For the Bucks part, under that scheme, they will get a sizeable amount as they command decent crowds for their level.

But for others, who are bankrolled by businessmen and women who will have other projects that are shrinking along with the economy, the future could be bleak.

Shelley added: “There will be a cliff edge for some. They have promised three months but six has also been spoken about if fans can’t come back in.

“We’re told it will work on crowds so we will be okay, but for others they may not be.

“A handful have gone at different levels, then Macclesfield have also gone. There are clubs who have money ploughed in but have low crowds, so they will be taking stock probably because those putting money in have other suffering businesses.

“Many are talking about just surviving and hoping to be here in 12 months time, but I would be surprised if we see clubs at all levels survive.”

The football fan fiasco, or a lack of, is being discussed among league officials and clubs on a daily basis. How long can clubs realistically keep going without bums on seats?

It is anyone’s guess whether those conversations are happening at Government level, with cases rising and the establishment now focusing on the rising cases and tighter lockdowns in the north.

400 fans were allowed into Chasetown’s ground for their FA Cup tie with AFC Telford United last week, but the Bucks were the home side the stadium would have been empty – Picture – Mike Sheridan/UltraPress

Football and sport is probably nowhere near a cabinet agenda at the moment.

But that doesn’t mean clubs aren’t pushing and aren’t on their marks, ready to go when the green light is given.

Telford’s New Bucks Head Ground has already been given the sign off by the local council and safety authorities to house 1,000 fans. Significant money has been spent to make it comply.

Shelley explains the club are ready to go whenever the thumbs up comes. He believes that should have already happened, and if it had some of the tax payer money could have been diverted elsewhere.

“We are lucky to have this money because we wouldn’t be playing, but there is no reason why the Government, with all the tax payers money being spent, couldn’t have said to clubs they could have had 20 per cent capacity.

“They’ve done that below us. We went to Chasetown who had 400 fans on Saturday. We could easily have 1,000 on our ground.”

Shelley also explains that on the face of it the financial support is fantastic, but no fans in the ground means no secondary spend.

“We are being subsidised by the Government, but they aren’t going to do that for the secondary spend, for the programmes, the bar, snacks, club shop, and why should they.

“And the local area as well, pubs and chip shops that benefit from the supporters.”

Non-league, Football League and even Premier League clubs could be awaiting a while longer before the terraces are filled and the coffers are increased. Although for the latter that doesn’t really apply given the sums flying around in the transfer window.

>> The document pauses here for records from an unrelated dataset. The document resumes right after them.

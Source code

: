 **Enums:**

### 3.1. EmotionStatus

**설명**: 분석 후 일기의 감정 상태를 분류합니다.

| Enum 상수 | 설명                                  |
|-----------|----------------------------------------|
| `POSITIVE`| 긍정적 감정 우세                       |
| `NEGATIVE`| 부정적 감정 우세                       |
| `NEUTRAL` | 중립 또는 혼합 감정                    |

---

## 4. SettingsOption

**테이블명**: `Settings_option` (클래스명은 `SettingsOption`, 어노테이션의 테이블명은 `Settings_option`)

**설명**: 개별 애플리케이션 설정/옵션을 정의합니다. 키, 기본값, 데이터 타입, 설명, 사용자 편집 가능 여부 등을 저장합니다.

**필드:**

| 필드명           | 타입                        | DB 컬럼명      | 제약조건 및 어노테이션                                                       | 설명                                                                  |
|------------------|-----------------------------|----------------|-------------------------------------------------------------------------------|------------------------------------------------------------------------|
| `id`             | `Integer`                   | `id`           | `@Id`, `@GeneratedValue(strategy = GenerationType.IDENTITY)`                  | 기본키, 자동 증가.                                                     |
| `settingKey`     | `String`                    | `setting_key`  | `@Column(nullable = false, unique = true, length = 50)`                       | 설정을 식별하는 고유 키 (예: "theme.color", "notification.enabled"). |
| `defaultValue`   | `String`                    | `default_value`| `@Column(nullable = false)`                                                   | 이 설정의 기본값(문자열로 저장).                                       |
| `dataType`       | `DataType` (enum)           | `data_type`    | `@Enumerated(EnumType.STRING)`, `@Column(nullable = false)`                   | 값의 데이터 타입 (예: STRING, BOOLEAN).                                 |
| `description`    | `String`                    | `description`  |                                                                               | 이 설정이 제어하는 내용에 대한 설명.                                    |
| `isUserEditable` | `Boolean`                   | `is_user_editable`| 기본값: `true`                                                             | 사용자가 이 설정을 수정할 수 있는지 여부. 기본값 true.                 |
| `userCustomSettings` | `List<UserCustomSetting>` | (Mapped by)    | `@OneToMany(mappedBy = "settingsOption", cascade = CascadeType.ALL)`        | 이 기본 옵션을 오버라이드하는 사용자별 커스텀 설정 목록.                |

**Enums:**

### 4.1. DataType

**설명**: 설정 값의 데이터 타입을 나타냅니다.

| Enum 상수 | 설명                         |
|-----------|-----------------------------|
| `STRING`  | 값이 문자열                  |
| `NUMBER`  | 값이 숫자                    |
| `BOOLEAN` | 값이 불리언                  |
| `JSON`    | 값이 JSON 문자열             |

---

Despite all the doom and gloom that is surrounding not just sport, but businesses in generally in the current climate, Shelley added that some good things have come out if it, and it may lead to clubs now learning a lesson when it comes to the balance sheet.

The Bucks Football Operations Manager Luke Shelley has explained the stark reality that has been facing non-league clubs – Picture – Mike Sheridan/UltraPress

“This is a massive lesson for everyone I think.

“No one expected a pandemic, and we hope it never happens again or nothing similar happens.

“Owners and clubs will look in the future and say, can we survive in the future with no fans, most will say no.

“So it will see clubs learn a lesson and budgets may be re-worked to cover something like this happening again.”